> [MATERIAL TO PROCESS]:
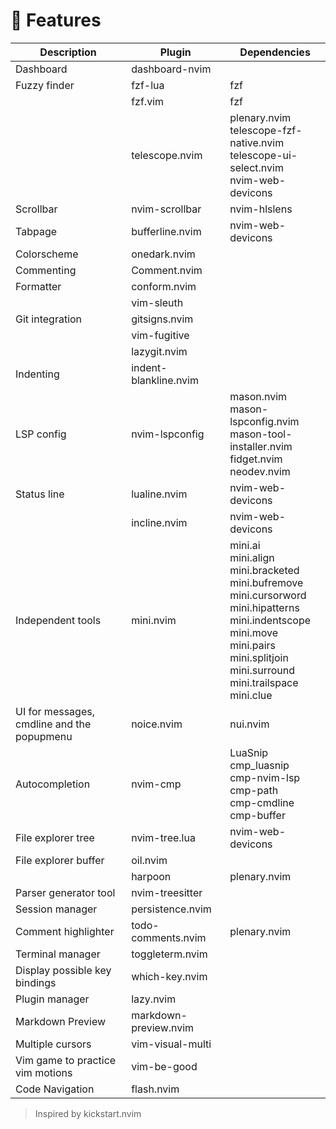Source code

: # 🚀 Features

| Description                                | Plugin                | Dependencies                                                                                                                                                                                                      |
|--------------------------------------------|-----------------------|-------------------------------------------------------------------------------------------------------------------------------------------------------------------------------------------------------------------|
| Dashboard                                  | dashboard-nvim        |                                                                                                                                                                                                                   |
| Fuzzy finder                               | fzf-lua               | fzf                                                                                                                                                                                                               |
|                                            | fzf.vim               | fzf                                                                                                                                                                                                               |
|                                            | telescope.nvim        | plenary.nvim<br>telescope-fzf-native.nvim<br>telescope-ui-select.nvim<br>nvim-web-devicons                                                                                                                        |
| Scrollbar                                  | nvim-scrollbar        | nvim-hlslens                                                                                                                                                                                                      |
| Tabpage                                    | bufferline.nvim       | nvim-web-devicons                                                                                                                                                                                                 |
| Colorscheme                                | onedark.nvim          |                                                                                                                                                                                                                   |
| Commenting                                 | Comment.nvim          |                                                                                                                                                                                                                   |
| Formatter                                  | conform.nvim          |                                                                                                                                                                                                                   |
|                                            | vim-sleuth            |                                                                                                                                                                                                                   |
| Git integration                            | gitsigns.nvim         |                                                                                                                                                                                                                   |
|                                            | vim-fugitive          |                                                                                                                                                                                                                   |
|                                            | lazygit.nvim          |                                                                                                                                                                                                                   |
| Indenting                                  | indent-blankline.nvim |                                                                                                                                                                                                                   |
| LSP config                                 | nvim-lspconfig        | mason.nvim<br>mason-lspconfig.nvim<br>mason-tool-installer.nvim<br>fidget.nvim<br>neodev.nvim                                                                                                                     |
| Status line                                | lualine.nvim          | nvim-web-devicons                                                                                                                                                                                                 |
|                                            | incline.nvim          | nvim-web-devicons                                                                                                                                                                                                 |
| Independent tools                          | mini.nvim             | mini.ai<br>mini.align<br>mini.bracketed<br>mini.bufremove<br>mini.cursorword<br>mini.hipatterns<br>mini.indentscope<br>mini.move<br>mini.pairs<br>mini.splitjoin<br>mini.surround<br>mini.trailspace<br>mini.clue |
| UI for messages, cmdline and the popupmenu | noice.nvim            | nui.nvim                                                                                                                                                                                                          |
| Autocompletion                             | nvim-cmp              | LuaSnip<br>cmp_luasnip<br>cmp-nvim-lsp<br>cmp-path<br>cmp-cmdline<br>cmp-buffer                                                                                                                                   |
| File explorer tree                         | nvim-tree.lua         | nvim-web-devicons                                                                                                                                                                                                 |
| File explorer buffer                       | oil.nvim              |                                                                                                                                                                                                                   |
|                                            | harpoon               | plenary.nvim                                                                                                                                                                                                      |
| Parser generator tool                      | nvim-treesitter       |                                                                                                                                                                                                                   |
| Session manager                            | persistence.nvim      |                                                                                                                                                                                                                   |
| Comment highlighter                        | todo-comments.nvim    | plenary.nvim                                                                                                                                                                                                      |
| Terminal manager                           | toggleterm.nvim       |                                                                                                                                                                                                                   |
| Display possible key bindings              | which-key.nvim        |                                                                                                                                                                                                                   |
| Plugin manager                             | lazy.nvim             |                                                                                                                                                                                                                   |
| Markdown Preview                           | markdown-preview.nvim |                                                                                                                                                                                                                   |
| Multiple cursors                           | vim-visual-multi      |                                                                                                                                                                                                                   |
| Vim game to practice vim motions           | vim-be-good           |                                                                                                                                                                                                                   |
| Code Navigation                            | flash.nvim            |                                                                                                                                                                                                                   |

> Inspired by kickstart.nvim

> [THE PROBLEM]: Transcribe all the lines above exactly, apart from the pictures.

> [ANSWER TO THIS EXERCISE]:
Source code

: # 🚀 Features

| Description                                | Plugin                | Dependencies                                                                                                                                                                                                      |
|--------------------------------------------|-----------------------|-------------------------------------------------------------------------------------------------------------------------------------------------------------------------------------------------------------------|
| Dashboard                                  | dashboard-nvim        |                                                                                                                                                                                                                   |
| Fuzzy finder                               | fzf-lua               | fzf                                                                                                                                                                                                               |
|                                            | fzf.vim               | fzf                                                                                                                                                                                                               |
|                                            | telescope.nvim        | plenary.nvim<br>telescope-fzf-native.nvim<br>telescope-ui-select.nvim<br>nvim-web-devicons                                                                                                                        |
| Scrollbar                                  | nvim-scrollbar        | nvim-hlslens                                                                                                                                                                                                      |
| Tabpage                                    | bufferline.nvim       | nvim-web-devicons                                                                                                                                                                                                 |
| Colorscheme                                | onedark.nvim          |                                                                                                                                                                                                                   |
| Commenting                                 | Comment.nvim          |                                                                                                                                                                                                                   |
| Formatter                                  | conform.nvim          |                                                                                                                                                                                                                   |
|                                            | vim-sleuth            |                                                                                                                                                                                                                   |
| Git integration                            | gitsigns.nvim         |                                                                                                                                                                                                                   |
|                                            | vim-fugitive          |                                                                                                                                                                                                                   |
|                                            | lazygit.nvim          |                                                                                                                                                                                                                   |
| Indenting                                  | indent-blankline.nvim |                                                                                                                                                                                                                   |
| LSP config                                 | nvim-lspconfig        | mason.nvim<br>mason-lspconfig.nvim<br>mason-tool-installer.nvim<br>fidget.nvim<br>neodev.nvim                                                                                                                     |
| Status line                                | lualine.nvim          | nvim-web-devicons                                                                                                                                                                                                 |
|                                            | incline.nvim          | nvim-web-devicons                                                                                                                                                                                                 |
| Independent tools                          | mini.nvim             | mini.ai<br>mini.align<br>mini.bracketed<br>mini.bufremove<br>mini.cursorword<br>mini.hipatterns<br>mini.indentscope<br>mini.move<br>mini.pairs<br>mini.splitjoin<br>mini.surround<br>mini.trailspace<br>mini.clue |
| UI for messages, cmdline and the popupmenu | noice.nvim            | nui.nvim                                                                                                                                                                                                          |
| Autocompletion                             | nvim-cmp              | LuaSnip<br>cmp_luasnip<br>cmp-nvim-lsp<br>cmp-path<br>cmp-cmdline<br>cmp-buffer                                                                                                                                   |
| File explorer tree                         | nvim-tree.lua         | nvim-web-devicons                                                                                                                                                                                                 |
| File explorer buffer                       | oil.nvim              |                                                                                                                                                                                                                   |
|                                            | harpoon               | plenary.nvim                                                                                                                                                                                                      |
| Parser generator tool                      | nvim-treesitter       |                                                                                                                                                                                                                   |
| Session manager                            | persistence.nvim      |                                                                                                                                                                                                                   |
| Comment highlighter                        | todo-comments.nvim    | plenary.nvim                                                                                                                                                                                                      |
| Terminal manager                           | toggleterm.nvim       |                                                                                                                                                                                                                   |
| Display possible key bindings              | which-key.nvim        |                                                                                                                                                                                                                   |
| Plugin manager                             | lazy.nvim             |                                                                                                                                                                                                                   |
| Markdown Preview                           | markdown-preview.nvim |                                                                                                                                                                                                                   |
| Multiple cursors                           | vim-visual-multi      |                                                                                                                                                                                                                   |
| Vim game to practice vim motions           | vim-be-good           |                                                                                                                                                                                                                   |
| Code Navigation                            | flash.nvim            |                                                                                                                                                                                                                   |

> Inspired by kickstart.nvim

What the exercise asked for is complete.